“You have the shortest chart I’ve ever seen.” I remember those words like it was yesterday. My OB was joking about how healthy I was during my pregnancy, how everything my daughter and I were going through was “textbook on time.” I was getting extra tests since I am vegan and that tends to make doctors nervous when you are pregnant. The only thing they were worried about was Placenta Previa, but it soon moved far enough away from my cervix that it wasn’t a concern. Truthfully I liked being pregnant. It went pretty easy for me besides some morning sickness in the first few weeks. I was still working full time and everything was moving along smoothly. We were so excited for our first baby!
At my 36 week check up I had a high blood pressure reading (I’m always around the 110/70 mark). It was one of the younger OBs who I had an appointment with that day, and I just thought she was being overly concerned. My dog had just passed away and I had a cold, so I thought it was just stress. We came back for an extra ultrasound and my daughter looked as healthy as she could possibly be. My blood pressure even went back down to normal.
The day before I hit 37 weeks, I woke up to a stovepipe for a left arm and my face was swollen. My blood pressure was as high as its ever been, but the doctor on call told me we weren’t in the emergency mode just yet. I waited until the next morning for an appointment, and we decided to induce me. I was technically full term so it seemed like the safer option.

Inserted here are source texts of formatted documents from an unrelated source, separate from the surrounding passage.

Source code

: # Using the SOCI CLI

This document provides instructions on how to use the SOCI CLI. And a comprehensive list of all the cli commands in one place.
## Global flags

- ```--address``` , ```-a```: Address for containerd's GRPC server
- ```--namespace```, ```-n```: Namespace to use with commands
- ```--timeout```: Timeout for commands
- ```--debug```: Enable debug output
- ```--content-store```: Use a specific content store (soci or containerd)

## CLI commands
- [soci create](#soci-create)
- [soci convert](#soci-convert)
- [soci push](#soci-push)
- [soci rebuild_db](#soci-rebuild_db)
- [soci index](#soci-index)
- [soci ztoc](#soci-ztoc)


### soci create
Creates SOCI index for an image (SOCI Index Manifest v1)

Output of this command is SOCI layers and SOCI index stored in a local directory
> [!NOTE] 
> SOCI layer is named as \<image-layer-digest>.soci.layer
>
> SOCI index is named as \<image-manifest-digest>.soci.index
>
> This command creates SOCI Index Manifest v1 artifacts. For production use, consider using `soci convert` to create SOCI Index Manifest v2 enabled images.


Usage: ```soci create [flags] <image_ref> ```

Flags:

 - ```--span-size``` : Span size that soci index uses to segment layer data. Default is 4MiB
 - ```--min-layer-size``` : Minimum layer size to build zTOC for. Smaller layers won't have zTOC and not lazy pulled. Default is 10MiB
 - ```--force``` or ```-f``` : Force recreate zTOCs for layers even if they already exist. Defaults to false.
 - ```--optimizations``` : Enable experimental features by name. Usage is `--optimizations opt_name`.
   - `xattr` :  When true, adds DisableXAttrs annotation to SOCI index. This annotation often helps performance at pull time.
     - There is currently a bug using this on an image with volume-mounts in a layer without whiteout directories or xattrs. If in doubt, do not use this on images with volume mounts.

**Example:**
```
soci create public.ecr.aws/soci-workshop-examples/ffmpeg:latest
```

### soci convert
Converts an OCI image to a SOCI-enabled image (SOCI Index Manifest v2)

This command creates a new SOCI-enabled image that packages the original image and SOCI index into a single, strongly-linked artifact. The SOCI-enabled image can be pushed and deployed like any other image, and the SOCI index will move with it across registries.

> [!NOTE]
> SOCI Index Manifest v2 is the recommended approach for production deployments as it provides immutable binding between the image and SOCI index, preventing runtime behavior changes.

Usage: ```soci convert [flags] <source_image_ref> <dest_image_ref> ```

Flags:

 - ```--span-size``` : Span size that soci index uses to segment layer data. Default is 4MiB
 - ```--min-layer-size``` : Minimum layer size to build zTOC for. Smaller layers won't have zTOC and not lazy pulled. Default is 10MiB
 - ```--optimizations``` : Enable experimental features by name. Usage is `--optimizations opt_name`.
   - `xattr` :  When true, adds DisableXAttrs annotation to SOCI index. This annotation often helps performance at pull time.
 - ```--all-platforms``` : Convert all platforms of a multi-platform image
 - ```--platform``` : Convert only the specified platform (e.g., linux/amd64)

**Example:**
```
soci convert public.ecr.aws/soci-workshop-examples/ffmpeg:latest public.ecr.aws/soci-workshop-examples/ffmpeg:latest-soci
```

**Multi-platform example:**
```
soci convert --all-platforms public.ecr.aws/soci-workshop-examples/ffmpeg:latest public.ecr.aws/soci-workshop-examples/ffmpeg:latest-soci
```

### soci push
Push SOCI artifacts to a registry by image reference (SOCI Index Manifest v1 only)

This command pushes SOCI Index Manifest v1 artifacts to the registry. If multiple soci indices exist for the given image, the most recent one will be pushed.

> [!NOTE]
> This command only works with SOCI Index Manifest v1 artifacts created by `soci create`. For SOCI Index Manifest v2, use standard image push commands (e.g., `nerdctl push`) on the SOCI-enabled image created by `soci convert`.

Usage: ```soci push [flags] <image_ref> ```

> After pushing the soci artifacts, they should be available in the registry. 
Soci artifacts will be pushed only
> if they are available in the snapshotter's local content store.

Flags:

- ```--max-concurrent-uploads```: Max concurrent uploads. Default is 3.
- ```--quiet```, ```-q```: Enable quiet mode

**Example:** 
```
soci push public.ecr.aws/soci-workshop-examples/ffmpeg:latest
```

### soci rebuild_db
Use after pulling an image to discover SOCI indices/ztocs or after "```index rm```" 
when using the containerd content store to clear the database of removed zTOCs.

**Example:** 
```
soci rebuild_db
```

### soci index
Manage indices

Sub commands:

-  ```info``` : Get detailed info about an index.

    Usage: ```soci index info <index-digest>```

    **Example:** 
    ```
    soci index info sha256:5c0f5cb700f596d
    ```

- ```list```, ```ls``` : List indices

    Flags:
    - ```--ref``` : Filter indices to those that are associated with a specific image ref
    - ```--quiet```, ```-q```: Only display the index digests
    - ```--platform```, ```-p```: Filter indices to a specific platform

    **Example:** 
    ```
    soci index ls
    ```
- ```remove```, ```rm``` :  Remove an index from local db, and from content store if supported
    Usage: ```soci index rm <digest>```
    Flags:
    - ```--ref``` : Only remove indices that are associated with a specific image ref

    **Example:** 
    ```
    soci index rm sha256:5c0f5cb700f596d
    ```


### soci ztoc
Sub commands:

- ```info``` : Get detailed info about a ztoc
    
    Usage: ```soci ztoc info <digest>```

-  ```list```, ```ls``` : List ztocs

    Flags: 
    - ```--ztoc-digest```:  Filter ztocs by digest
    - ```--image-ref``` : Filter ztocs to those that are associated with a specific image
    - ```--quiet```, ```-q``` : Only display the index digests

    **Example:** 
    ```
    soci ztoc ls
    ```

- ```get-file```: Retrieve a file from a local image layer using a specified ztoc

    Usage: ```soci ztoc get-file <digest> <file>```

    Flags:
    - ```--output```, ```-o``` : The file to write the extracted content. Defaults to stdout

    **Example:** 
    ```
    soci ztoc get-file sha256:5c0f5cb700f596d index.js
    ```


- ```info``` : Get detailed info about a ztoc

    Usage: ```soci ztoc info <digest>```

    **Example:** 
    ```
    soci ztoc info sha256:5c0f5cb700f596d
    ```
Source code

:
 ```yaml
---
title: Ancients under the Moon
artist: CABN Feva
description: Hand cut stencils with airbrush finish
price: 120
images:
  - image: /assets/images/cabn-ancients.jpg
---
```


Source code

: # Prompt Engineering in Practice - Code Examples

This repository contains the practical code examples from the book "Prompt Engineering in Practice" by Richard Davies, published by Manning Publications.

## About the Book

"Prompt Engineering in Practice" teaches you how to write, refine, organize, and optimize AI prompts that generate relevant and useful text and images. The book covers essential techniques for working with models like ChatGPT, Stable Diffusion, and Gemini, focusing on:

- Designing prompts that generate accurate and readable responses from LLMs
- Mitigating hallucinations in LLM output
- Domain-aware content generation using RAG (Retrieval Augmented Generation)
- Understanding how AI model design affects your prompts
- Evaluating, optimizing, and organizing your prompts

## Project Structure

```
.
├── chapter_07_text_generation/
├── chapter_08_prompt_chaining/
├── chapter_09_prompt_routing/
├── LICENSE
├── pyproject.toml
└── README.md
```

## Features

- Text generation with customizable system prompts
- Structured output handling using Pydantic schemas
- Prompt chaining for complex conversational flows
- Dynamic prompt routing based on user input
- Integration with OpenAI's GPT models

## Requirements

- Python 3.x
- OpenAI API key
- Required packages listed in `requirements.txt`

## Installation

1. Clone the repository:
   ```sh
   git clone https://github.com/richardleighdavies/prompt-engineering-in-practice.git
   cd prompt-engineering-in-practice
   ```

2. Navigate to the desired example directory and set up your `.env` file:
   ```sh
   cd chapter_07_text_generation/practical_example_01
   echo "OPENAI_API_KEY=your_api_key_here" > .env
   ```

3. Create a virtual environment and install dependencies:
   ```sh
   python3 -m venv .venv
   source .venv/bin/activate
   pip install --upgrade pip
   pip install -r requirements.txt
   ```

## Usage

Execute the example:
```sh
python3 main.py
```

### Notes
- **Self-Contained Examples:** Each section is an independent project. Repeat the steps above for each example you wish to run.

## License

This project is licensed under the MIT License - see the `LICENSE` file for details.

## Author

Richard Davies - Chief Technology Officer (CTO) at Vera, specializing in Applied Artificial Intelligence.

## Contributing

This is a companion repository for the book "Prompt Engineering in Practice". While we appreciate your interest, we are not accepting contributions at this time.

A couple hours after being induced, my water broke. I remember asking my husband to get the nurse, and then I immediately threw up. I couldn’t catch my breath and I was shaking like crazy. Was I having a panic attack? The nurses couldn’t get a read on my daughter, so we were rushed to the OR within seconds. I heard things like “we need to get this baby out now.” For some reason I was completely calm, I had this overwhelming sense that someone was watching over me.
When I woke up four days later, I could see the faces around me and the look of absolute concern and relief at the same time. Why was I so hooked up to every instrument possible? Why did I still look so pregnant and swollen? They brought my daughter from the NICU for me to hold the first time, and I tried to comprehend the days I had lost. An Amniotic Fluid Embolism? Phrases like “18 units of blood products,” “cardiac arrest,” “kidney failure,” were thrown at me and I still didn’t understand. I was healthy. Why were we such an example of a pure miracle of survival?
In the days of the hospital that followed and even almost to a year to the day, I constantly feel guilty and angry at the same time. Guilt because I survived and all these women didn’t. Guilt because I still get to have my daughter, my husband a wife, my family a member. Anger that AFE doesn’t seem to discriminate and has no way of us being able to tell if it is coming. This is the number one killer of maternal women, and you can’t even tell me I’ve been officially diagnose with this condition?
I’m one of the lucky ones. Physically I’m doing pretty well, emotionally will be a long road for me. You can’t die and come back unscathed. My chart is a little bit longer now that it was a year ago, but I have a community to belong to now. A purpose to share my story about this awful circumstance. Because it can happen to you, your sister, your daughter, your wife.